Im Fall der mit Rattengift versetzten Babykost des Herstellers Hipp ist in Österreich ein Verdächtiger festgenommen worden. Wie ein Polizeisprecher der Deutschen Presse-Agentur am Sonntag sagte, wurde der 39-Jährige am Vortag im Bundesland Salzburg gefasst. Er werde noch immer verhört und im Laufe des Tages in die Justizanstalt Eisenstadt im Osten Österreichs überstellt, hieß es. Nach einem möglichen weiteren Gift-Gläschen wird weiterhin gesucht.
Die Polizei schwieg vorerst über die Identität des Mannes - aus ermittlungstaktischen Gründen, wie es hieß. Ob und was er ausgesagt hat, blieb auch unklar. Es sei noch zu früh darüber zu sprechen, ob der Verdächtige allein gehandelt habe, antwortete der Polizeisprecher auf eine Frage der dpa.

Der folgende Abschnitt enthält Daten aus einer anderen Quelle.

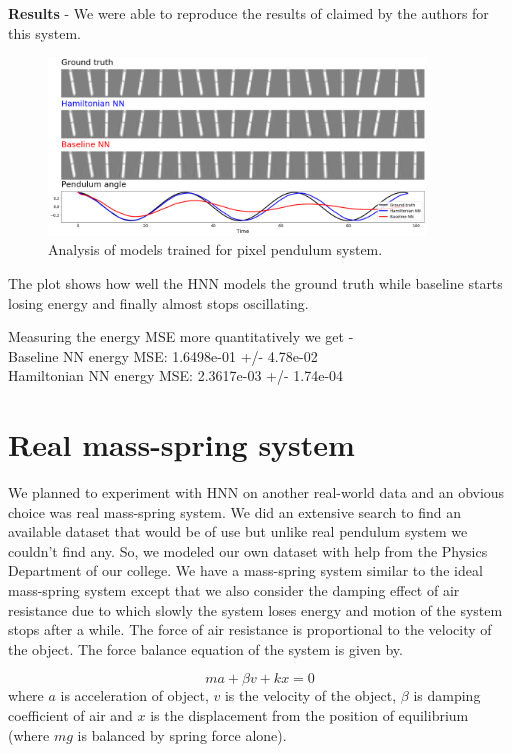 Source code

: \textbf{Results} - We were able to reproduce the results of claimed by the authors for this system.
\begin{figure}[htp]
    \centering
    \includegraphics[width=10cm]{../openreview/pixel.png}
    \caption{Analysis of models trained for pixel pendulum system.}
    \label{fig:galaxy}
\end{figure}

The plot shows how well the HNN models the ground truth while baseline starts losing energy and finally almost stops oscillating.

Measuring the energy MSE more quantitatively we get -\\
Baseline NN energy MSE: 1.6498e-01 +/- 4.78e-02\\
Hamiltonian NN energy MSE: 2.3617e-03 +/- 1.74e-04


\section{Real mass-spring system}
We planned to experiment with HNN on another real-world data and an obvious choice was real mass-spring system. We did an extensive search to find an available dataset that would be of use but unlike real pendulum system we couldn't find any. So, we modeled our own dataset with help from the Physics Department of our college. We have a mass-spring system similar to the ideal mass-spring system except that we also consider the damping effect of air resistance due to which slowly the system loses energy and motion of the system stops after a while. The force of air resistance is proportional to the velocity of the object. The force balance equation of the system is given by.

\begin{equation}
    ma + \beta v + kx = 0
\end{equation}
where \(a\) is acceleration of object, \(v\) is the velocity of the object, \(\beta\) is damping coefficient of air and \(x\) is the displacement from the position of equilibrium (where \(mg\) is balanced by spring force alone).

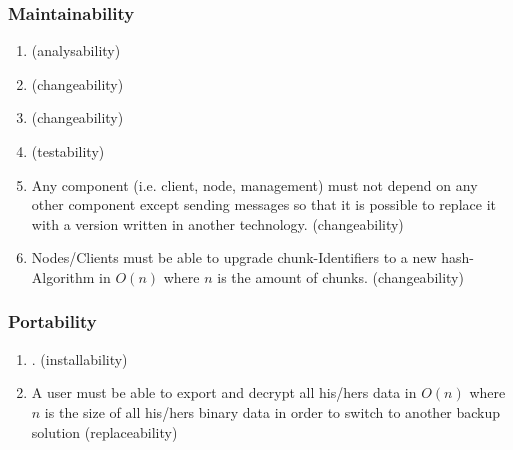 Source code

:\subsubsection{Maintainability}
\begin{enumerate}
	\enumcountrestore
	\item {} (analysability)
	\item {} (changeability)
	\item {} (changeability)
	\item {} (testability)
	\item Any component (i.e. client, node, management) must not depend on any other component except sending messages so that it is possible to replace it with a version written in another technology. (changeability)
	\item Nodes/Clients must be able to upgrade chunk-Identifiers to a new hash-Algorithm in $O(n)$ where $n$ is the amount of chunks. (changeability)
	\enumcountsave
\end{enumerate}

\subsubsection{Portability}

\begin{enumerate}
	\enumcountrestore
	\item {}. (installability)
	\item A user must be able to export and decrypt all his/hers data in $O(n)$ where $n$ is the size of all his/hers binary data in order to switch to another backup solution (replaceability)
	\enumcountsave
\end{enumerate}
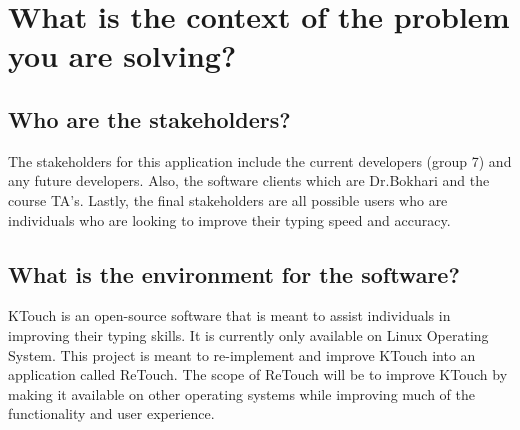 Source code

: \documentclass[11pt, oneside]{article}
\begin{document}
\section{What is the context of the problem you are solving?}

\subsection{Who are the stakeholders?}

The stakeholders for this application include the current developers (group 7) and any future developers. Also, the software clients which are Dr.Bokhari and the course TA's. Lastly, the final stakeholders are all possible users who are individuals who are looking to improve their typing speed and accuracy. 

 
\subsection{What is the environment for the software?}

KTouch is an open-source software that is meant to assist individuals in improving their typing skills. It is currently only available on Linux Operating System. This project is meant to re-implement and improve KTouch into an application called ReTouch. The scope of ReTouch will be to improve KTouch by making it available on other operating systems while improving much of the functionality and user experience. 
\end{document}
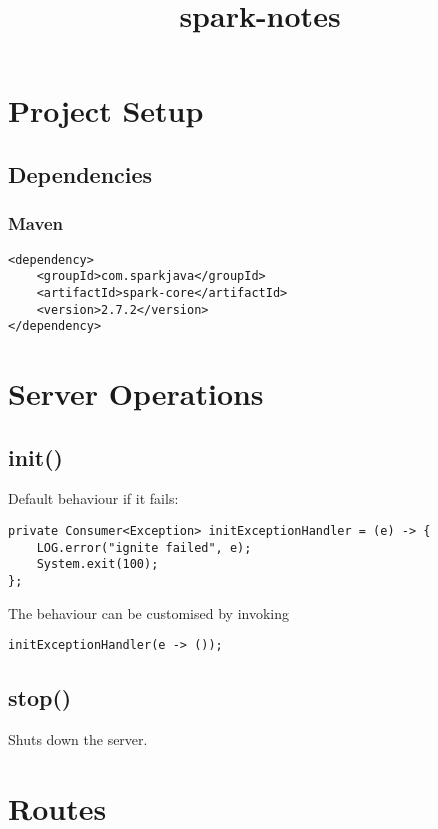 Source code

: \documentclass{report}
\title{spark-notes}
\begin{document}
\maketitle
{}
\tableofcontents




\part{Project Setup}



\chapter{Dependencies}

\section{Maven}
\begin{verbatim}
<dependency>
    <groupId>com.sparkjava</groupId>
    <artifactId>spark-core</artifactId>
    <version>2.7.2</version>
</dependency>
\end{verbatim}





\part{Server Operations}



\chapter{init()}
Default behaviour if it fails:
\begin{verbatim}
private Consumer<Exception> initExceptionHandler = (e) -> {
    LOG.error("ignite failed", e);
    System.exit(100);
};
\end{verbatim}

The behaviour can be customised by invoking 
\begin{verbatim}
initExceptionHandler(e -> ());
\end{verbatim}


\chapter{stop()}
Shuts down the server.




\part{Routes}
\end{document}

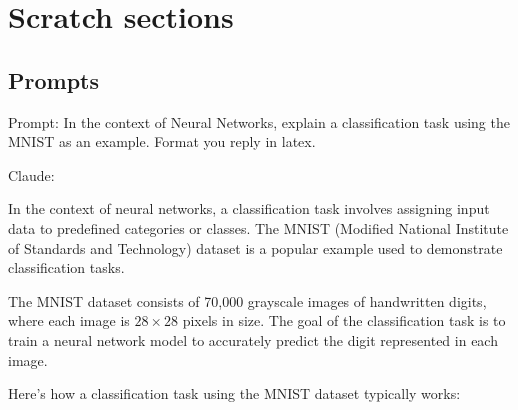 \section{Scratch sections}

\subsection{Prompts}

Prompt: In the context of Neural Networks, explain a classification task using the MNIST as an example. Format you reply in latex.

Claude: 

In the context of neural networks, a classification task involves assigning input data to predefined categories or classes. The MNIST (Modified National Institute of Standards and Technology) dataset is a popular example used to demonstrate classification tasks.

The MNIST dataset consists of 70,000 grayscale images of handwritten digits, where each image is $28 \times 28$ pixels in size. The goal of the classification task is to train a neural network model to accurately predict the digit represented in each image.

Here's how a classification task using the MNIST dataset typically works:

Untersuchungshaft beantragt
Der 39-Jährige wurde von der Polizei mit Unterstützung des österreichischen Bundeskriminalamtes festgenommen. Die Staatsanwaltschaft hat Untersuchungshaft für den Verdächtigen beantragt.
Mit Rattengift in Babynahrung wurde versucht, den Babykosthersteller aus dem bayerischen Pfaffenhofen an der Ilm zu erpressen. In Österreich, Tschechien und der Slowakei wurden laut Polizei insgesamt fünf manipulierte Babynahrungsgläser mit Rattengift entdeckt. Eines davon tauchte in einem Supermarkt in der Nähe von Eisenstadt im Bundesland Burgenland auf. Nach einem zweiten möglicherweise vergifteten Glas wird in Österreich weiterhin gesucht. Das deutsche Sortiment war nach Angaben von Hipp nicht betroffen.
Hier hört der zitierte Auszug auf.